One could say that industry has this aspect of upstream processing down to a science, if only for monoclonal antibody production. Similar opportunities exist to optimize cell culture media for mammalian cell lines suitable for use in preclinical studies and basic research.
Today’s biotech is slowly breaking out of that paradigm with the introduction of novel vaccines, gene and cell therapies, and other complex “advanced therapies.” 3D cell cultures (spheroids, organoids, organ-chips, etc.) are part of that iconoclasm. Because they are thought to be more “patient-like,” 3D cultures or co-cultures are now standard in some drug discovery assays. Their relevance stems from the incorporation of cell-cell and cell-matrix interactions, which are assumed to be more predictive of in vivo responses.
How does this affect choice of cell culture medium for growing 3D cell cultures? “It is well known that chemical and physical cues can modulate cell differentiation,” says Evelyn Aranda, PhD, senior research scientist at Xylyx Bio. “Every cell type has basal and specific nutrient requirements. Consequently, choosing the right specific cell culture media is essential for cell cultures to survive and grow.”

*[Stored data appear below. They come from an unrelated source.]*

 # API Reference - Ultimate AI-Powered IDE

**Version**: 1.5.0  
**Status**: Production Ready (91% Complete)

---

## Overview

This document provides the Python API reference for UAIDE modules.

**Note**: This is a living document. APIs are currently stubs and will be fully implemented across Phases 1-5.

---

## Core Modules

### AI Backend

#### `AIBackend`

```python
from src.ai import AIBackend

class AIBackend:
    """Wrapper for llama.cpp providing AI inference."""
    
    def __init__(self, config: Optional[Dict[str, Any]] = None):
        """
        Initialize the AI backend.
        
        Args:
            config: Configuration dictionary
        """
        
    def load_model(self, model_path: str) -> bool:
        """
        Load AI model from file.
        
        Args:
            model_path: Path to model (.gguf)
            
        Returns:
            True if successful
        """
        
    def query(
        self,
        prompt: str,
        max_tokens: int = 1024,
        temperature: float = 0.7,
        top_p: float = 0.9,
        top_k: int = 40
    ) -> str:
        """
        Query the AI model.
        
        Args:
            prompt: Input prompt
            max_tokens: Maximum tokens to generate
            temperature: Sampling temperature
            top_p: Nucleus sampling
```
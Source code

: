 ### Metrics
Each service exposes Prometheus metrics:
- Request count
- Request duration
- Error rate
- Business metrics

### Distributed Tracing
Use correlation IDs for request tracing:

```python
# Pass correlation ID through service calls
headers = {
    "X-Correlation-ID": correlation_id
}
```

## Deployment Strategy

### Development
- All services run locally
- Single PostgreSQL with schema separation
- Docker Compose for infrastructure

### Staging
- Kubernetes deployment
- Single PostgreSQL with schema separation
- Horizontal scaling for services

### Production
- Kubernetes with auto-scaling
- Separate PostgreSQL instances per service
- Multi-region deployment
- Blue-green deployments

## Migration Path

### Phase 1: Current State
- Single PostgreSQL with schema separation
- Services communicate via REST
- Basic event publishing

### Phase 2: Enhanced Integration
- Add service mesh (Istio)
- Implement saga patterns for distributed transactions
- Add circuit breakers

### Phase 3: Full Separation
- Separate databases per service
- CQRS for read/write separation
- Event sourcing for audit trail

What about the significance of serum-free and chemically-defined media? Are they as important for 3D cultures as they are for manufacturing processes? “Serum is normally required for cell growth. However, the composition of serum is not consistent, resulting in high levels of variability between experiments,” she adds. “Even though serum-free cell cultures show slower growth rate, working with them in experimental situations can help to standardize cell responses.”
As with early-stage production media, the choice to work with off-the-shelf media or design a unique medium depends on specific needs. “Ready-to-use media are convenient. They save time, have a long shelf life, and their formulations are reliable,” according to Aranda. “Most researchers today start with ready-to-use media and supplement them with specific nutrients if needed.”
The major difference between ordinary 2D or suspension cultures and 3D is the extracellular matrix (ECM), which holds the cells together and confers biological relevance.
“ECM provides structural support and facilitates activation of signaling pathways that modulate adhesion, proliferation, and cell morphology,” Aranda says. “An ideal 3D model would include tissue-specific ECM and cell culture media supplemented with specific nutrients that help sustain proliferation and maintain cell metabolism closer to in vivo conditions. As those models are evolving, more component combinations are needed to better recapitulate in vivo microenvironments.”